PROBLEM DETAILS.
Using the records below, repeat exactly the lines from the one holding "2. Designer should be able to select" through the one holding "6. Designer should", both ends included, and no others.

####################

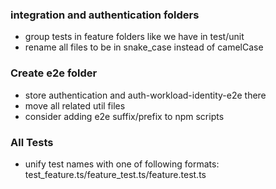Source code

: ### integration and authentication folders

- group tests in feature folders like we have in test/unit
- rename all files to be in snake_case instead of camelCase

### Create e2e folder

- store authentication and auth-workload-identity-e2e there
- move all related util files
- consider adding e2e suffix/prefix to npm scripts

### All Tests

- unify test names with one of following formats: test_feature.ts/feature_test.ts/feature.test.ts
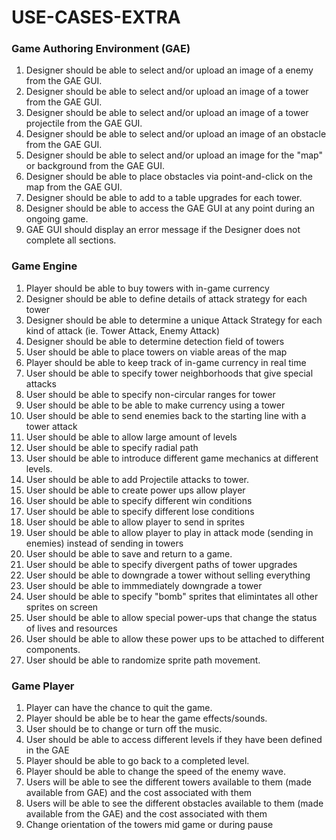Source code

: # USE-CASES-EXTRA

### Game Authoring Environment (GAE)
1. Designer should be able to select and/or upload an image of a enemy from the GAE GUI.
2. Designer should be able to select and/or upload an image of a tower from the GAE GUI.
3. Designer should be able to select and/or upload an image of a tower projectile from the GAE GUI.
4. Designer should be able to select and/or upload an image of an obstacle from the GAE GUI.
5. Designer should be able to select and/or upload an image for the "map" or background from the GAE GUI.
6. Designer should be able to place obstacles via point-and-click on the map from the GAE GUI.
7. Designer should be able to add to a table upgrades for each tower.
8. Designer should be able to access the GAE GUI at any point during an ongoing game. 
9. GAE GUI should display an error message if the Designer does not complete all sections.


### Game Engine
1. Player should be able to buy towers with in-game currency
2. Designer should be able to define details of attack strategy for each tower
3. Designer should be able to determine a unique Attack Strategy for each kind of attack (ie. Tower Attack, Enemy Attack)
4. Designer should be able to determine detection field of towers
5. User should be able to place towers on viable areas of the map
6. Player should be able to keep track of in-game currency in real time
7. User should be able to specify tower neighborhoods that give special attacks
8. User should be able to specify non-circular ranges for tower
9. User should be able to be able to make currency using a tower
10. User should be able to send enemies back to the starting line with a tower attack
11. User should be able to allow large amount of levels
12. User should be able to specify radial path
13. User should be able to introduce different game mechanics at different levels. 
14. User should be able to add Projectile attacks to tower.
15. User should be able to create power ups allow player 
16. User should be able to specify different win conditions
17. User should be able to specify different lose conditions
18. User should be able to allow player to send in sprites
19. User should be able to allow player to play in attack mode (sending in enemies) instead of sending in towers
20. User should be able to save and return to a game.
21. User should be able to specify divergent paths of tower upgrades
22. User should be able to downgrade a tower without selling everything
23. User should be able to immmediately downgrade a tower
24. User should be able to specify "bomb" sprites that elimintates all other sprites on screen
25. User should be able to allow special power-ups that change the status of lives and resources
26. User should be able to allow these power ups to be attached to different components. 
27. User should be able to randomize sprite path movement. 


### Game Player
1. Player can have the chance to quit the game. 
2. Player should be able be to hear the game effects/sounds.
3. User should be to change or turn off the music.
4. User should be able to access different levels if they have been defined in the GAE
5. Player should be able to go back to a completed level.
6. Player should be able to change the speed of the enemy wave.
7. Users will be able to see the different towers available to them (made available from GAE) and the cost associated with them
8. Users will be able to see the different obstacles available to them (made available from the GAE) and the cost associated with them
9. Change orientation of the towers mid game or during pause
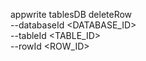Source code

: appwrite tablesDB deleteRow \
        --databaseId <DATABASE_ID> \
        --tableId <TABLE_ID> \
        --rowId <ROW_ID>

####################

SOLVED PROBLEM.
2. Designer should be able to select and/or upload an image of a tower from the GAE GUI.
3. Designer should be able to select and/or upload an image of a tower projectile from the GAE GUI.
4. Designer should be able to select and/or upload an image of an obstacle from the GAE GUI.
5. Designer should be able to select and/or upload an image for the "map" or background from the GAE GUI.
6. Designer should be able to place obstacles via point-and-click on the map from the GAE GUI.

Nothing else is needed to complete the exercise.